I usually write my own summaries, but I think that Dynamite says it best:

Alan Ostman, a middle-aged husband/father, sees his life quickly unravel when his daughter goes missing on a camping trip in the Pacific Northwest…Bigfoot country. After Gray aliens abduct him from a roadside bar, he learns that the fate of the world is dependent on trapping the world’s most legendary cryptids…not to mention defeating a psychopath in a pig-shaped leather bondage mask, Alan knows he has his work cut out for him.

Yes, Stan Lee may have been practicing a little hyperbole when he said that there’s never been a story like Cryptozoic Man, but he’s not too far off the mark.  The book is a mélange of references to monster movies, mythical creatures and science fiction literature.  In only the first few pages, I see the following:

  • The alien from Alien
  • Bigfoot/Sasquatch
  • The Loch Ness Monster and similar cryptids
  • Alien “grays”
  • The scary three-color things from War of the Worlds.

So the authors have made it clear that they are playing in the same sandbox as countless other writers.  People have told stories like these for thousands of years; they sit around a campfire and offer an explanation for that feeling of paralysis when you’re almost asleep.  Why, it’s an incubus (male) or succubus (female), of course, sitting on your chest and preparing to have sex with you.
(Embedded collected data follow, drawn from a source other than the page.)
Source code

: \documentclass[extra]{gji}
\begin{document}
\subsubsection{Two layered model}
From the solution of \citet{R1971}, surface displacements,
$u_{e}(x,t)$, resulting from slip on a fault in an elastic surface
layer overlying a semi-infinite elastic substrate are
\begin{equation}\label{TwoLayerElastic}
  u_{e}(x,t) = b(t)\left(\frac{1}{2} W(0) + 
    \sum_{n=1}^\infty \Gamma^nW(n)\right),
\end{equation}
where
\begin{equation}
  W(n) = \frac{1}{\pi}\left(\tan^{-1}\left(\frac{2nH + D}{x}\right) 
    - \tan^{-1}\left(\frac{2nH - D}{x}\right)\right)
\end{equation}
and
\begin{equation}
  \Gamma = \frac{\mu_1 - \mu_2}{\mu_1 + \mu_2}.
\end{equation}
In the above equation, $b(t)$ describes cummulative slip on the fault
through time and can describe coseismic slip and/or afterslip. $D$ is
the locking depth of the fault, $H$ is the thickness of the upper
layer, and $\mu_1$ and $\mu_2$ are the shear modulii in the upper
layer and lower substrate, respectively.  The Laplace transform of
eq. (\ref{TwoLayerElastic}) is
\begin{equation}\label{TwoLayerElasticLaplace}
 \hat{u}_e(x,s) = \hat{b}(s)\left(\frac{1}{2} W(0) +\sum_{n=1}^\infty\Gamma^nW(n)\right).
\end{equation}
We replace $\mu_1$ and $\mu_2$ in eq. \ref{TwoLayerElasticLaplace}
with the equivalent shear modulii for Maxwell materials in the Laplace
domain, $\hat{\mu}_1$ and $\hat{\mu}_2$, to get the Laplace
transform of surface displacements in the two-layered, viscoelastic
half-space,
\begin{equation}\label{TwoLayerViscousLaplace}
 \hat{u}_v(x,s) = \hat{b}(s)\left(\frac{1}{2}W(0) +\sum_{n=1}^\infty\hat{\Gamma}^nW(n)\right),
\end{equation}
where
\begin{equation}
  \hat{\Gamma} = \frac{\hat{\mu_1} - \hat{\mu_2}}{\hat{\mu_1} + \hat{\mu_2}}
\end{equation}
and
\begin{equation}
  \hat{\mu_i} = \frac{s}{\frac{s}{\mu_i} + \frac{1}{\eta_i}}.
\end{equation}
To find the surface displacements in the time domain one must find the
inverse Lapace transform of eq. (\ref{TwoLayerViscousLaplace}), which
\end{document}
IncubusHow do you explain when a person’s behavior changes once a month.  The person is a sane and reasonable human being…but will turn into an absolute monster every twenty-eight days, striking terror into the hearts of everyone around.

You know, like a werewolf.  (What else could you have been thinking?)

Mr. Johnson and Mr. Flanagan tap into our primal fears by borrowing all of these concepts.  None of us believe that we’re going to transform into a half-monster, but don’t we fear “changing” into something that we don’t want to be?  These stories are a part of us; Cryptozoic Man benefits because we can all relate on some level.

As I understand it, Cryptozoic Man is intended to be a short-run series.  Mr. Johnson and Mr. Flanagan, therefore, don’t have much time to waste.  The first page is illustrated in sepia tone.  Mr. Johnson offers a hint that the suburban paradise in the art is now gone:

“Thin veneer of pretense lends readily to delusion.  In the rippling currents of the rueful stream, regard exists…that somehow, an adulteress would be favored above the flotsam of humanity.”

Then you turn the page and BOOM.  A two-page spread in which the transformed Alan fights a number of scary, weird-looking monsters.  Turn the page again and Alan tells you about the daughter that motivates him to kill the pig man bad guy.  You have a responsibility to set everything up for your reader, no matter the length of the work.  If you’re writing War and Peace II: Good God Y’all, you can take your sweet time.  In a limited comic series, you better be snappy.

Think of it this way.  You get home and can’t wait to tell your significant other a funny story.  One of your coworkers, in their early morning funk, accidentally brought the wrong lunch bag to work.  Their child went to school with a yogurt and an orange and your coworker has a Lunchables and a Fruit Roll-Up.  This is not an earth-shaking anecdote.  This story should not take forever to tell.  How should your significant other begin their story?

“Forty years ago, food scientists at General Mills created a pectin-based fruit-flavored snack that they decided to package in a manner that they felt would appeal to childrezzzzzzzzzzzzzzzzzzzzzzzzzzzzzzzzzzzzzzzz…”  See?  You already fell asleep.

What about: “Guess what?  Vanessa brought her kid’s lunch to work by accident.  She had to eat a Fruit Roll-Up at her desk.”

See?  The amount of time you have to get to your point is directly related to the power of the idea and the length of the work.

What Should We Steal?

  • Contribute your own ideas to the mythologies that have always been a part of the human experience.  What new ground can you break while playing with the idea of the vampire or sea monster or ghost?
  • Match the pace at which you release exposition to the length of your work.  If you’re doing a five-minute comedy set, get to the point.  If you’re talking to the person sitting beside you on a flight from California to India…take your time.  You have eighteen hours.